== Task details ==
Tally how many lines in the data hold the word "repository", and give the result with no other text.
-- Source data follows --
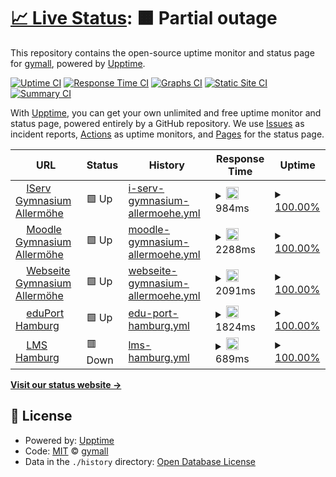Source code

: # [📈 Live Status](https://monitor.it.gymall.de): <!--live status--> **🟧 Partial outage**

This repository contains the open-source uptime monitor and status page for [gymall](https://monitor.it.gymall.de), powered by [Upptime](https://github.com/upptime/upptime).

[![Uptime CI](https://github.com/gymall/upptime/workflows/Uptime%20CI/badge.svg)](https://github.com/upptime/upptime/actions?query=workflow%3A%22Uptime+CI%22)
[![Response Time CI](https://github.com/gymall/upptime/workflows/Response%20Time%20CI/badge.svg)](https://github.com/upptime/upptime/actions?query=workflow%3A%22Response+Time+CI%22)
[![Graphs CI](https://github.com/gymall/upptime/workflows/Graphs%20CI/badge.svg)](https://github.com/upptime/upptime/actions?query=workflow%3A%22Graphs+CI%22)
[![Static Site CI](https://github.com/gymall/upptime/workflows/Static%20Site%20CI/badge.svg)](https://github.com/upptime/upptime/actions?query=workflow%3A%22Static+Site+CI%22)
[![Summary CI](https://github.com/gymall/upptime/workflows/Summary%20CI/badge.svg)](https://github.com/upptime/upptime/actions?query=workflow%3A%22Summary+CI%22)

With [Upptime](https://upptime.js.org), you can get your own unlimited and free uptime monitor and status page, powered entirely by a GitHub repository. We use [Issues](https://github.com/gymall/upptime/issues) as incident reports, [Actions](https://github.com/gymall/upptime/actions) as uptime monitors, and [Pages](https://monitor.it.gymall.de) for the status page.

<!--start: status pages-->
<!-- This summary is generated by Upptime (https://github.com/upptime/upptime) -->
<!-- Do not edit this manually, your changes will be overwritten -->
<!-- prettier-ignore -->
| URL | Status | History | Response Time | Uptime |
| --- | ------ | ------- | ------------- | ------ |
| <img alt="" src="https://gymall.de/iserv/static/icons/favicon.ico" height="13"> [IServ Gymnasium Allermöhe](https://gymall.de/iserv/) | 🟩 Up | [i-serv-gymnasium-allermoehe.yml](https://github.com/gymall/upptime/commits/HEAD/history/i-serv-gymnasium-allermoehe.yml) | <details><summary><img alt="Response time graph" src="./graphs/i-serv-gymnasium-allermoehe/response-time-week.png" height="20"> 984ms</summary><br><a href="https://gymall.github.io/upptime/history/i-serv-gymnasium-allermoehe"><img alt="Response time 984" src="https://img.shields.io/endpoint?url=https%3A%2F%2Fraw.githubusercontent.com%2Fgymall%2Fupptime%2FHEAD%2Fapi%2Fi-serv-gymnasium-allermoehe%2Fresponse-time.json"></a><br><a href="https://gymall.github.io/upptime/history/i-serv-gymnasium-allermoehe"><img alt="24-hour response time 984" src="https://img.shields.io/endpoint?url=https%3A%2F%2Fraw.githubusercontent.com%2Fgymall%2Fupptime%2FHEAD%2Fapi%2Fi-serv-gymnasium-allermoehe%2Fresponse-time-day.json"></a><br><a href="https://gymall.github.io/upptime/history/i-serv-gymnasium-allermoehe"><img alt="7-day response time 984" src="https://img.shields.io/endpoint?url=https%3A%2F%2Fraw.githubusercontent.com%2Fgymall%2Fupptime%2FHEAD%2Fapi%2Fi-serv-gymnasium-allermoehe%2Fresponse-time-week.json"></a><br><a href="https://gymall.github.io/upptime/history/i-serv-gymnasium-allermoehe"><img alt="30-day response time 984" src="https://img.shields.io/endpoint?url=https%3A%2F%2Fraw.githubusercontent.com%2Fgymall%2Fupptime%2FHEAD%2Fapi%2Fi-serv-gymnasium-allermoehe%2Fresponse-time-month.json"></a><br><a href="https://gymall.github.io/upptime/history/i-serv-gymnasium-allermoehe"><img alt="1-year response time 984" src="https://img.shields.io/endpoint?url=https%3A%2F%2Fraw.githubusercontent.com%2Fgymall%2Fupptime%2FHEAD%2Fapi%2Fi-serv-gymnasium-allermoehe%2Fresponse-time-year.json"></a></details> | <details><summary><a href="https://gymall.github.io/upptime/history/i-serv-gymnasium-allermoehe">100.00%</a></summary><a href="https://gymall.github.io/upptime/history/i-serv-gymnasium-allermoehe"><img alt="All-time uptime 100.00%" src="https://img.shields.io/endpoint?url=https%3A%2F%2Fraw.githubusercontent.com%2Fgymall%2Fupptime%2FHEAD%2Fapi%2Fi-serv-gymnasium-allermoehe%2Fuptime.json"></a><br><a href="https://gymall.github.io/upptime/history/i-serv-gymnasium-allermoehe"><img alt="24-hour uptime 100.00%" src="https://img.shields.io/endpoint?url=https%3A%2F%2Fraw.githubusercontent.com%2Fgymall%2Fupptime%2FHEAD%2Fapi%2Fi-serv-gymnasium-allermoehe%2Fuptime-day.json"></a><br><a href="https://gymall.github.io/upptime/history/i-serv-gymnasium-allermoehe"><img alt="7-day uptime 100.00%" src="https://img.shields.io/endpoint?url=https%3A%2F%2Fraw.githubusercontent.com%2Fgymall%2Fupptime%2FHEAD%2Fapi%2Fi-serv-gymnasium-allermoehe%2Fuptime-week.json"></a><br><a href="https://gymall.github.io/upptime/history/i-serv-gymnasium-allermoehe"><img alt="30-day uptime 100.00%" src="https://img.shields.io/endpoint?url=https%3A%2F%2Fraw.githubusercontent.com%2Fgymall%2Fupptime%2FHEAD%2Fapi%2Fi-serv-gymnasium-allermoehe%2Fuptime-month.json"></a><br><a href="https://gymall.github.io/upptime/history/i-serv-gymnasium-allermoehe"><img alt="1-year uptime 100.00%" src="https://img.shields.io/endpoint?url=https%3A%2F%2Fraw.githubusercontent.com%2Fgymall%2Fupptime%2FHEAD%2Fapi%2Fi-serv-gymnasium-allermoehe%2Fuptime-year.json"></a></details>
| <img alt="" src="https://moodle.gymall.de/theme/image.php/boost/theme/1616999343/favicon" height="13"> [Moodle Gymnasium Allermöhe](https://moodle.gymall.de/) | 🟩 Up | [moodle-gymnasium-allermoehe.yml](https://github.com/gymall/upptime/commits/HEAD/history/moodle-gymnasium-allermoehe.yml) | <details><summary><img alt="Response time graph" src="./graphs/moodle-gymnasium-allermoehe/response-time-week.png" height="20"> 2288ms</summary><br><a href="https://gymall.github.io/upptime/history/moodle-gymnasium-allermoehe"><img alt="Response time 2288" src="https://img.shields.io/endpoint?url=https%3A%2F%2Fraw.githubusercontent.com%2Fgymall%2Fupptime%2FHEAD%2Fapi%2Fmoodle-gymnasium-allermoehe%2Fresponse-time.json"></a><br><a href="https://gymall.github.io/upptime/history/moodle-gymnasium-allermoehe"><img alt="24-hour response time 2288" src="https://img.shields.io/endpoint?url=https%3A%2F%2Fraw.githubusercontent.com%2Fgymall%2Fupptime%2FHEAD%2Fapi%2Fmoodle-gymnasium-allermoehe%2Fresponse-time-day.json"></a><br><a href="https://gymall.github.io/upptime/history/moodle-gymnasium-allermoehe"><img alt="7-day response time 2288" src="https://img.shields.io/endpoint?url=https%3A%2F%2Fraw.githubusercontent.com%2Fgymall%2Fupptime%2FHEAD%2Fapi%2Fmoodle-gymnasium-allermoehe%2Fresponse-time-week.json"></a><br><a href="https://gymall.github.io/upptime/history/moodle-gymnasium-allermoehe"><img alt="30-day response time 2288" src="https://img.shields.io/endpoint?url=https%3A%2F%2Fraw.githubusercontent.com%2Fgymall%2Fupptime%2FHEAD%2Fapi%2Fmoodle-gymnasium-allermoehe%2Fresponse-time-month.json"></a><br><a href="https://gymall.github.io/upptime/history/moodle-gymnasium-allermoehe"><img alt="1-year response time 2288" src="https://img.shields.io/endpoint?url=https%3A%2F%2Fraw.githubusercontent.com%2Fgymall%2Fupptime%2FHEAD%2Fapi%2Fmoodle-gymnasium-allermoehe%2Fresponse-time-year.json"></a></details> | <details><summary><a href="https://gymall.github.io/upptime/history/moodle-gymnasium-allermoehe">100.00%</a></summary><a href="https://gymall.github.io/upptime/history/moodle-gymnasium-allermoehe"><img alt="All-time uptime 100.00%" src="https://img.shields.io/endpoint?url=https%3A%2F%2Fraw.githubusercontent.com%2Fgymall%2Fupptime%2FHEAD%2Fapi%2Fmoodle-gymnasium-allermoehe%2Fuptime.json"></a><br><a href="https://gymall.github.io/upptime/history/moodle-gymnasium-allermoehe"><img alt="24-hour uptime 100.00%" src="https://img.shields.io/endpoint?url=https%3A%2F%2Fraw.githubusercontent.com%2Fgymall%2Fupptime%2FHEAD%2Fapi%2Fmoodle-gymnasium-allermoehe%2Fuptime-day.json"></a><br><a href="https://gymall.github.io/upptime/history/moodle-gymnasium-allermoehe"><img alt="7-day uptime 100.00%" src="https://img.shields.io/endpoint?url=https%3A%2F%2Fraw.githubusercontent.com%2Fgymall%2Fupptime%2FHEAD%2Fapi%2Fmoodle-gymnasium-allermoehe%2Fuptime-week.json"></a><br><a href="https://gymall.github.io/upptime/history/moodle-gymnasium-allermoehe"><img alt="30-day uptime 100.00%" src="https://img.shields.io/endpoint?url=https%3A%2F%2Fraw.githubusercontent.com%2Fgymall%2Fupptime%2FHEAD%2Fapi%2Fmoodle-gymnasium-allermoehe%2Fuptime-month.json"></a><br><a href="https://gymall.github.io/upptime/history/moodle-gymnasium-allermoehe"><img alt="1-year uptime 100.00%" src="https://img.shields.io/endpoint?url=https%3A%2F%2Fraw.githubusercontent.com%2Fgymall%2Fupptime%2FHEAD%2Fapi%2Fmoodle-gymnasium-allermoehe%2Fuptime-year.json"></a></details>
| <img alt="" src="https://gymnasium-allermoehe.hamburg.de/wp-content/uploads/sites/16/2018/02/cropped-GymAll-Icon-32x32.png" height="13"> [Webseite Gymnasium Allermöhe](https://gymnasium-allermoehe.hamburg.de/) | 🟩 Up | [webseite-gymnasium-allermoehe.yml](https://github.com/gymall/upptime/commits/HEAD/history/webseite-gymnasium-allermoehe.yml) | <details><summary><img alt="Response time graph" src="./graphs/webseite-gymnasium-allermoehe/response-time-week.png" height="20"> 2091ms</summary><br><a href="https://gymall.github.io/upptime/history/webseite-gymnasium-allermoehe"><img alt="Response time 2091" src="https://img.shields.io/endpoint?url=https%3A%2F%2Fraw.githubusercontent.com%2Fgymall%2Fupptime%2FHEAD%2Fapi%2Fwebseite-gymnasium-allermoehe%2Fresponse-time.json"></a><br><a href="https://gymall.github.io/upptime/history/webseite-gymnasium-allermoehe"><img alt="24-hour response time 2091" src="https://img.shields.io/endpoint?url=https%3A%2F%2Fraw.githubusercontent.com%2Fgymall%2Fupptime%2FHEAD%2Fapi%2Fwebseite-gymnasium-allermoehe%2Fresponse-time-day.json"></a><br><a href="https://gymall.github.io/upptime/history/webseite-gymnasium-allermoehe"><img alt="7-day response time 2091" src="https://img.shields.io/endpoint?url=https%3A%2F%2Fraw.githubusercontent.com%2Fgymall%2Fupptime%2FHEAD%2Fapi%2Fwebseite-gymnasium-allermoehe%2Fresponse-time-week.json"></a><br><a href="https://gymall.github.io/upptime/history/webseite-gymnasium-allermoehe"><img alt="30-day response time 2091" src="https://img.shields.io/endpoint?url=https%3A%2F%2Fraw.githubusercontent.com%2Fgymall%2Fupptime%2FHEAD%2Fapi%2Fwebseite-gymnasium-allermoehe%2Fresponse-time-month.json"></a><br><a href="https://gymall.github.io/upptime/history/webseite-gymnasium-allermoehe"><img alt="1-year response time 2091" src="https://img.shields.io/endpoint?url=https%3A%2F%2Fraw.githubusercontent.com%2Fgymall%2Fupptime%2FHEAD%2Fapi%2Fwebseite-gymnasium-allermoehe%2Fresponse-time-year.json"></a></details> | <details><summary><a href="https://gymall.github.io/upptime/history/webseite-gymnasium-allermoehe">100.00%</a></summary><a href="https://gymall.github.io/upptime/history/webseite-gymnasium-allermoehe"><img alt="All-time uptime 100.00%" src="https://img.shields.io/endpoint?url=https%3A%2F%2Fraw.githubusercontent.com%2Fgymall%2Fupptime%2FHEAD%2Fapi%2Fwebseite-gymnasium-allermoehe%2Fuptime.json"></a><br><a href="https://gymall.github.io/upptime/history/webseite-gymnasium-allermoehe"><img alt="24-hour uptime 100.00%" src="https://img.shields.io/endpoint?url=https%3A%2F%2Fraw.githubusercontent.com%2Fgymall%2Fupptime%2FHEAD%2Fapi%2Fwebseite-gymnasium-allermoehe%2Fuptime-day.json"></a><br><a href="https://gymall.github.io/upptime/history/webseite-gymnasium-allermoehe"><img alt="7-day uptime 100.00%" src="https://img.shields.io/endpoint?url=https%3A%2F%2Fraw.githubusercontent.com%2Fgymall%2Fupptime%2FHEAD%2Fapi%2Fwebseite-gymnasium-allermoehe%2Fuptime-week.json"></a><br><a href="https://gymall.github.io/upptime/history/webseite-gymnasium-allermoehe"><img alt="30-day uptime 100.00%" src="https://img.shields.io/endpoint?url=https%3A%2F%2Fraw.githubusercontent.com%2Fgymall%2Fupptime%2FHEAD%2Fapi%2Fwebseite-gymnasium-allermoehe%2Fuptime-month.json"></a><br><a href="https://gymall.github.io/upptime/history/webseite-gymnasium-allermoehe"><img alt="1-year uptime 100.00%" src="https://img.shields.io/endpoint?url=https%3A%2F%2Fraw.githubusercontent.com%2Fgymall%2Fupptime%2FHEAD%2Fapi%2Fwebseite-gymnasium-allermoehe%2Fuptime-year.json"></a></details>
| <img alt="" src="https://eduport.hamburg.de/wp-content/uploads/sites/223/2016/04/cropped-icon-1-32x32.jpg" height="13"> [eduPort Hamburg](https://eduport.hamburg.de/) | 🟩 Up | [edu-port-hamburg.yml](https://github.com/gymall/upptime/commits/HEAD/history/edu-port-hamburg.yml) | <details><summary><img alt="Response time graph" src="./graphs/edu-port-hamburg/response-time-week.png" height="20"> 1824ms</summary><br><a href="https://gymall.github.io/upptime/history/edu-port-hamburg"><img alt="Response time 1824" src="https://img.shields.io/endpoint?url=https%3A%2F%2Fraw.githubusercontent.com%2Fgymall%2Fupptime%2FHEAD%2Fapi%2Fedu-port-hamburg%2Fresponse-time.json"></a><br><a href="https://gymall.github.io/upptime/history/edu-port-hamburg"><img alt="24-hour response time 1824" src="https://img.shields.io/endpoint?url=https%3A%2F%2Fraw.githubusercontent.com%2Fgymall%2Fupptime%2FHEAD%2Fapi%2Fedu-port-hamburg%2Fresponse-time-day.json"></a><br><a href="https://gymall.github.io/upptime/history/edu-port-hamburg"><img alt="7-day response time 1824" src="https://img.shields.io/endpoint?url=https%3A%2F%2Fraw.githubusercontent.com%2Fgymall%2Fupptime%2FHEAD%2Fapi%2Fedu-port-hamburg%2Fresponse-time-week.json"></a><br><a href="https://gymall.github.io/upptime/history/edu-port-hamburg"><img alt="30-day response time 1824" src="https://img.shields.io/endpoint?url=https%3A%2F%2Fraw.githubusercontent.com%2Fgymall%2Fupptime%2FHEAD%2Fapi%2Fedu-port-hamburg%2Fresponse-time-month.json"></a><br><a href="https://gymall.github.io/upptime/history/edu-port-hamburg"><img alt="1-year response time 1824" src="https://img.shields.io/endpoint?url=https%3A%2F%2Fraw.githubusercontent.com%2Fgymall%2Fupptime%2FHEAD%2Fapi%2Fedu-port-hamburg%2Fresponse-time-year.json"></a></details> | <details><summary><a href="https://gymall.github.io/upptime/history/edu-port-hamburg">100.00%</a></summary><a href="https://gymall.github.io/upptime/history/edu-port-hamburg"><img alt="All-time uptime 100.00%" src="https://img.shields.io/endpoint?url=https%3A%2F%2Fraw.githubusercontent.com%2Fgymall%2Fupptime%2FHEAD%2Fapi%2Fedu-port-hamburg%2Fuptime.json"></a><br><a href="https://gymall.github.io/upptime/history/edu-port-hamburg"><img alt="24-hour uptime 100.00%" src="https://img.shields.io/endpoint?url=https%3A%2F%2Fraw.githubusercontent.com%2Fgymall%2Fupptime%2FHEAD%2Fapi%2Fedu-port-hamburg%2Fuptime-day.json"></a><br><a href="https://gymall.github.io/upptime/history/edu-port-hamburg"><img alt="7-day uptime 100.00%" src="https://img.shields.io/endpoint?url=https%3A%2F%2Fraw.githubusercontent.com%2Fgymall%2Fupptime%2FHEAD%2Fapi%2Fedu-port-hamburg%2Fuptime-week.json"></a><br><a href="https://gymall.github.io/upptime/history/edu-port-hamburg"><img alt="30-day uptime 100.00%" src="https://img.shields.io/endpoint?url=https%3A%2F%2Fraw.githubusercontent.com%2Fgymall%2Fupptime%2FHEAD%2Fapi%2Fedu-port-hamburg%2Fuptime-month.json"></a><br><a href="https://gymall.github.io/upptime/history/edu-port-hamburg"><img alt="1-year uptime 100.00%" src="https://img.shields.io/endpoint?url=https%3A%2F%2Fraw.githubusercontent.com%2Fgymall%2Fupptime%2FHEAD%2Fapi%2Fedu-port-hamburg%2Fuptime-year.json"></a></details>
| <img alt="" src="https://lms.lernen.hamburg/theme/image.php/ocschool/theme/1616487992/favicon" height="13"> [LMS Hamburg](https://lms.lernen.hamburg/) | 🟥 Down | [lms-hamburg.yml](https://github.com/gymall/upptime/commits/HEAD/history/lms-hamburg.yml) | <details><summary><img alt="Response time graph" src="./graphs/lms-hamburg/response-time-week.png" height="20"> 689ms</summary><br><a href="https://gymall.github.io/upptime/history/lms-hamburg"><img alt="Response time 689" src="https://img.shields.io/endpoint?url=https%3A%2F%2Fraw.githubusercontent.com%2Fgymall%2Fupptime%2FHEAD%2Fapi%2Flms-hamburg%2Fresponse-time.json"></a><br><a href="https://gymall.github.io/upptime/history/lms-hamburg"><img alt="24-hour response time 689" src="https://img.shields.io/endpoint?url=https%3A%2F%2Fraw.githubusercontent.com%2Fgymall%2Fupptime%2FHEAD%2Fapi%2Flms-hamburg%2Fresponse-time-day.json"></a><br><a href="https://gymall.github.io/upptime/history/lms-hamburg"><img alt="7-day response time 689" src="https://img.shields.io/endpoint?url=https%3A%2F%2Fraw.githubusercontent.com%2Fgymall%2Fupptime%2FHEAD%2Fapi%2Flms-hamburg%2Fresponse-time-week.json"></a><br><a href="https://gymall.github.io/upptime/history/lms-hamburg"><img alt="30-day response time 689" src="https://img.shields.io/endpoint?url=https%3A%2F%2Fraw.githubusercontent.com%2Fgymall%2Fupptime%2FHEAD%2Fapi%2Flms-hamburg%2Fresponse-time-month.json"></a><br><a href="https://gymall.github.io/upptime/history/lms-hamburg"><img alt="1-year response time 689" src="https://img.shields.io/endpoint?url=https%3A%2F%2Fraw.githubusercontent.com%2Fgymall%2Fupptime%2FHEAD%2Fapi%2Flms-hamburg%2Fresponse-time-year.json"></a></details> | <details><summary><a href="https://gymall.github.io/upptime/history/lms-hamburg">100.00%</a></summary><a href="https://gymall.github.io/upptime/history/lms-hamburg"><img alt="All-time uptime 100.00%" src="https://img.shields.io/endpoint?url=https%3A%2F%2Fraw.githubusercontent.com%2Fgymall%2Fupptime%2FHEAD%2Fapi%2Flms-hamburg%2Fuptime.json"></a><br><a href="https://gymall.github.io/upptime/history/lms-hamburg"><img alt="24-hour uptime 100.00%" src="https://img.shields.io/endpoint?url=https%3A%2F%2Fraw.githubusercontent.com%2Fgymall%2Fupptime%2FHEAD%2Fapi%2Flms-hamburg%2Fuptime-day.json"></a><br><a href="https://gymall.github.io/upptime/history/lms-hamburg"><img alt="7-day uptime 100.00%" src="https://img.shields.io/endpoint?url=https%3A%2F%2Fraw.githubusercontent.com%2Fgymall%2Fupptime%2FHEAD%2Fapi%2Flms-hamburg%2Fuptime-week.json"></a><br><a href="https://gymall.github.io/upptime/history/lms-hamburg"><img alt="30-day uptime 100.00%" src="https://img.shields.io/endpoint?url=https%3A%2F%2Fraw.githubusercontent.com%2Fgymall%2Fupptime%2FHEAD%2Fapi%2Flms-hamburg%2Fuptime-month.json"></a><br><a href="https://gymall.github.io/upptime/history/lms-hamburg"><img alt="1-year uptime 100.00%" src="https://img.shields.io/endpoint?url=https%3A%2F%2Fraw.githubusercontent.com%2Fgymall%2Fupptime%2FHEAD%2Fapi%2Flms-hamburg%2Fuptime-year.json"></a></details>

<!--end: status pages-->

[**Visit our status website →**](https://monitor.it.gymall.de)

## 📄 License

- Powered by: [Upptime](https://github.com/upptime/upptime)
- Code: [MIT](./LICENSE) © [gymall](https://monitor.it.gymall.de)
- Data in the `./history` directory: [Open Database License](https://opendatacommons.org/licenses/odbl/1-0/)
-- Source data concluded --
== Solution ==
2